Required work:
In the entries below, find the line with "[BCrypt](https://en.wikipedia.org/wiki/Bcrypt)." and the line with "- All users". Return those two lines and all lines between them, exactly.

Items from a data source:
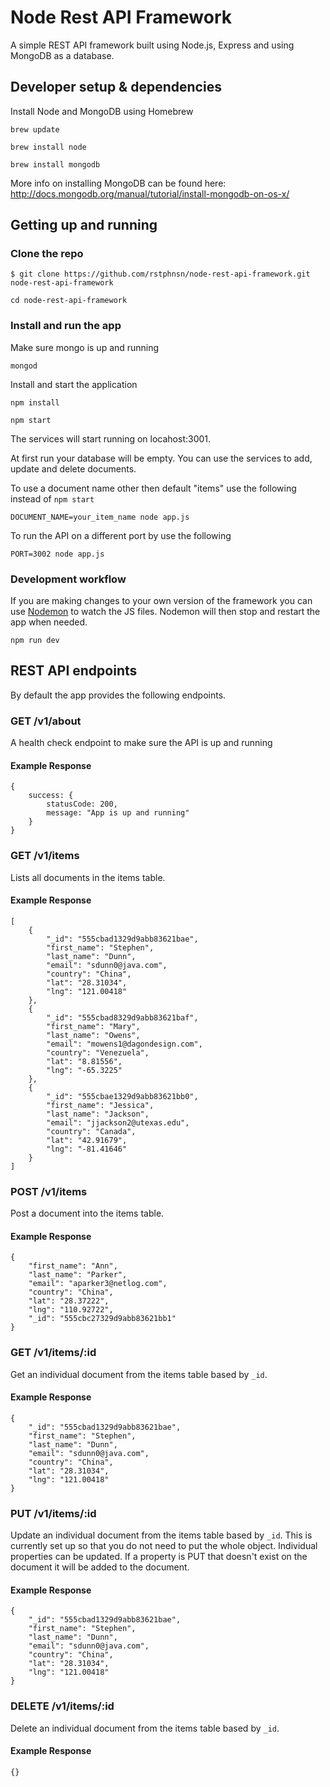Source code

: # Node Rest API Framework

A simple REST API framework built using Node.js, Express and using MongoDB as a database.

## Developer setup & dependencies

Install Node and MongoDB using Homebrew

`brew update`

`brew install node`

`brew install mongodb`

More info on installing MongoDB can be found here: http://docs.mongodb.org/manual/tutorial/install-mongodb-on-os-x/

## Getting up and running

### Clone the repo

`$ git clone https://github.com/rstphnsn/node-rest-api-framework.git node-rest-api-framework`

`cd node-rest-api-framework`

### Install and run the app

Make sure mongo is up and running

`mongod`

Install and start the application

`npm install`

`npm start`

The services will start running on locahost:3001.

At first run your database will be empty. You can use the services to add, update and delete documents.

To use a document name other then default "items" use the following instead of `npm start`

`DOCUMENT_NAME=your_item_name node app.js`

To run the API on a different port by use the following

`PORT=3002 node app.js`

### Development workflow

If you are making changes to your own version of the framework you can use [Nodemon](https://github.com/remy/nodemon) to watch the JS files. Nodemon will then stop and restart the app when needed.

`npm run dev`

## REST API endpoints

By default the app provides the following endpoints.

### GET /v1/about

A health check endpoint to make sure the API is up and running

#### Example Response

```
{
    success: {
        statusCode: 200,
        message: "App is up and running"
    }
}

```


### GET /v1/items

Lists all documents in the items table.

#### Example Response

```
[
    {
        "_id": "555cbad1329d9abb83621bae",
        "first_name": "Stephen",
        "last_name": "Dunn",
        "email": "sdunn0@java.com",
        "country": "China",
        "lat": "28.31034",
        "lng": "121.00418"
    },
    {
        "_id": "555cbad8329d9abb83621baf",
        "first_name": "Mary",
        "last_name": "Owens",
        "email": "mowens1@dagondesign.com",
        "country": "Venezuela",
        "lat": "8.81556",
        "lng": "-65.3225"
    },
    {
        "_id": "555cbae1329d9abb83621bb0",
        "first_name": "Jessica",
        "last_name": "Jackson",
        "email": "jjackson2@utexas.edu",
        "country": "Canada",
        "lat": "42.91679",
        "lng": "-81.41646"
    }
]
```

### POST /v1/items

Post a document into the items table.

#### Example Response
```
{
    "first_name": "Ann",
    "last_name": "Parker",
    "email": "aparker3@netlog.com",
    "country": "China",
    "lat": "28.37222",
    "lng": "110.92722",
    "_id": "555cbc27329d9abb83621bb1"
}

```

### GET /v1/items/:id

Get an individual document from the items table based by `_id`.

#### Example Response

```
{
    "_id": "555cbad1329d9abb83621bae",
    "first_name": "Stephen",
    "last_name": "Dunn",
    "email": "sdunn0@java.com",
    "country": "China",
    "lat": "28.31034",
    "lng": "121.00418"
}
```


### PUT /v1/items/:id

Update an individual document from the items table based by `_id`. This is currently set up so that you do not need to put the whole object. Individual properties can be updated. If a property is PUT that doesn't exist on the document it will be added to the document.

#### Example Response

```
{
    "_id": "555cbad1329d9abb83621bae",
    "first_name": "Stephen",
    "last_name": "Dunn",
    "email": "sdunn0@java.com",
    "country": "China",
    "lat": "28.31034",
    "lng": "121.00418"
}
```

### DELETE /v1/items/:id

Delete an individual document from the items table based by `_id`.

#### Example Response

```
{}
```
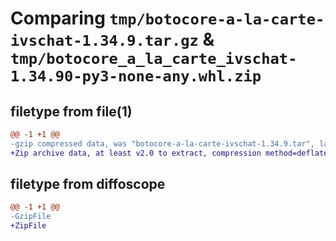 # Comparing `tmp/botocore-a-la-carte-ivschat-1.34.9.tar.gz` & `tmp/botocore_a_la_carte_ivschat-1.34.90-py3-none-any.whl.zip`

## filetype from file(1)

```diff
@@ -1 +1 @@
-gzip compressed data, was "botocore-a-la-carte-ivschat-1.34.9.tar", last modified: Thu Dec 28 01:06:46 2023, max compression
+Zip archive data, at least v2.0 to extract, compression method=deflate
```

## filetype from diffoscope

```diff
@@ -1 +1 @@
-GzipFile
+ZipFile
```

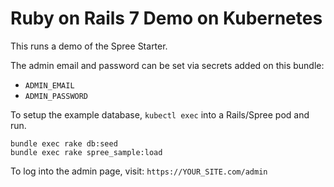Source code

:# Ruby on Rails 7 Demo on Kubernetes

This runs a demo of the Spree Starter.

The admin email and password can be set via secrets added on this bundle:

* `ADMIN_EMAIL`
* `ADMIN_PASSWORD`

To setup the example database, `kubectl exec` into a Rails/Spree pod and run.

```shell
bundle exec rake db:seed
bundle exec rake spree_sample:load
```

To log into the admin page, visit: `https://YOUR_SITE.com/admin`
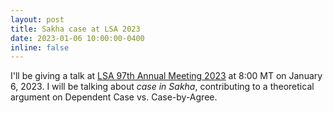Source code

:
 ```yaml
---
layout: post
title: Sakha case at LSA 2023
date: 2023-01-06 10:00:00-0400
inline: false
---
```


I'll be giving a talk at [LSA 97th Annual Meeting 2023](https://virtual.oxfordabstracts.com/#/event/public/3045/program) at 8:00 MT on January 6, 2023.
I will be talking about *case in Sakha*, contributing to a theoretical argument on Dependent Case vs. Case-by-Agree.
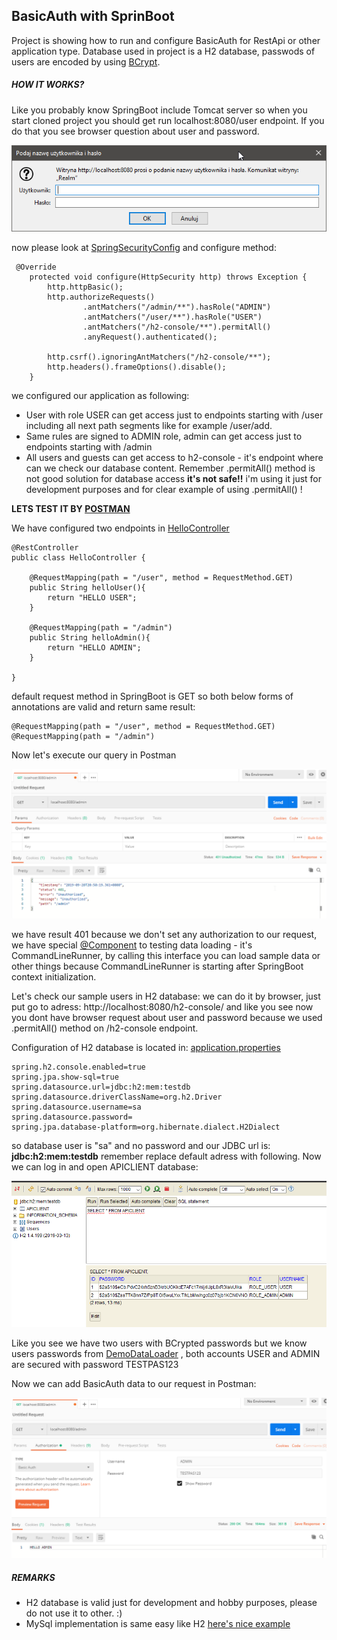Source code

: BasicAuth with SprinBoot
-------
Project is showing how to run and configure BasicAuth for RestApi or other application type. 
Database used in project is a H2 database, passwods of users are encoded by using 
[BCrypt](https://en.wikipedia.org/wiki/Bcrypt).


##### HOW IT WORKS?

Like you probably know SpringBoot include Tomcat server so when you start 
cloned project you should get run localhost:8080/user endpoint. If you do 
that you see browser question about user and password.

![log in image][logo]

now please look at 
[SpringSecurityConfig](/src/main/java/pl/szymanski/pawel/basicauth/configuration/SpringSecurityConfig.java)
and configure method: 
```
 @Override
    protected void configure(HttpSecurity http) throws Exception {
        http.httpBasic();
        http.authorizeRequests()
                .antMatchers("/admin/**").hasRole("ADMIN")
                .antMatchers("/user/**").hasRole("USER")
                .antMatchers("/h2-console/**").permitAll()
                .anyRequest().authenticated();

        http.csrf().ignoringAntMatchers("/h2-console/**");
        http.headers().frameOptions().disable();
    }
```
we configured our application as following:

- User with role USER can get access just to endpoints starting with /user including 
all next path segments like for example /user/add.
- Same rules are signed to ADMIN role, admin can get access just to endpoints starting with /admin
- All users and guests can get access to h2-console - it's endpoint where can we check our database content.
Remember .permitAll() method is not good solution for database access  **it's not safe!!** i'm using it just for
development purposes and for clear example of using .permitAll() !

**LETS TEST IT BY [POSTMAN](https://www.getpostman.com/)**

We have configured two endpoints in [HelloController](/src/main/java/pl/szymanski/pawel/basicauth/controllers/HelloController.java)
```
@RestController
public class HelloController {

    @RequestMapping(path = "/user", method = RequestMethod.GET)
    public String helloUser(){
        return "HELLO USER";
    }

    @RequestMapping(path = "/admin")
    public String helloAdmin(){
        return "HELLO ADMIN";
    }

}
```
default request method in SpringBoot is GET so both below forms of annotations are valid and return same result:
```
@RequestMapping(path = "/user", method = RequestMethod.GET)
@RequestMapping(path = "/admin")
```
Now let's execute our query in Postman

![401 error][postman1]

we have result 401 because we don't set any authorization to our request, we have special 
[@Component](/src/main/java/pl/szymanski/pawel/basicauth/DemoDataLoader.java) to testing data loading - it's CommandLineRunner, by calling this interface you can load sample data 
or other things because CommandLineRunner is starting after SpringBoot context initialization. 

Let's check our sample users in H2 database:
we can do it by browser, just put go to adress: http://localhost:8080/h2-console/ and like you see now you dont have 
browser request about user and password because we used .permitAll() method on /h2-console endpoint.

Configuration of H2 database is located in: [application.properties](/src/main/resources/application.properties)
```
spring.h2.console.enabled=true
spring.jpa.show-sql=true
spring.datasource.url=jdbc:h2:mem:testdb
spring.datasource.driverClassName=org.h2.Driver
spring.datasource.username=sa
spring.datasource.password=
spring.jpa.database-platform=org.hibernate.dialect.H2Dialect
```
so database user is "sa" and no password and our JDBC url is: **jdbc:h2:mem:testdb** remember replace 
default adress with following. Now we can log in and open APICLIENT database:

![users h2][usersh2]

Like you see we have two users with BCrypted passwords but we know users passwords from 
[DemoDataLoader](/src/main/java/pl/szymanski/pawel/basicauth/DemoDataLoader.java) , both accounts USER and ADMIN are 
secured with password TESTPAS123

Now we can add BasicAuth data to our request in Postman:

![admin request][admin200]


##### REMARKS
- H2 database is valid just for development and hobby purposes, please do not use it to other. :)
- MySql implementation is same easy like H2 [here's nice example](https://www.callicoder.com/spring-boot-rest-api-tutorial-with-mysql-jpa-hibernate/)

[logo]: /gitImages/pass.png
[postman1]: /gitImages/postman1.png
[usersh2]: /gitImages/usersh2.png
[admin200]: /gitImages/admin200.png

Answer to this task:
[BCrypt](https://en.wikipedia.org/wiki/Bcrypt).


##### HOW IT WORKS?

Like you probably know SpringBoot include Tomcat server so when you start 
cloned project you should get run localhost:8080/user endpoint. If you do 
that you see browser question about user and password.

![log in image][logo]

now please look at 
[SpringSecurityConfig](/src/main/java/pl/szymanski/pawel/basicauth/configuration/SpringSecurityConfig.java)
and configure method: 
```
 @Override
    protected void configure(HttpSecurity http) throws Exception {
        http.httpBasic();
        http.authorizeRequests()
                .antMatchers("/admin/**").hasRole("ADMIN")
                .antMatchers("/user/**").hasRole("USER")
                .antMatchers("/h2-console/**").permitAll()
                .anyRequest().authenticated();

        http.csrf().ignoringAntMatchers("/h2-console/**");
        http.headers().frameOptions().disable();
    }
```
we configured our application as following:

- User with role USER can get access just to endpoints starting with /user including 
all next path segments like for example /user/add.
- Same rules are signed to ADMIN role, admin can get access just to endpoints starting with /admin
- All users and guests can get access to h2-console - it's endpoint where can we check our database content.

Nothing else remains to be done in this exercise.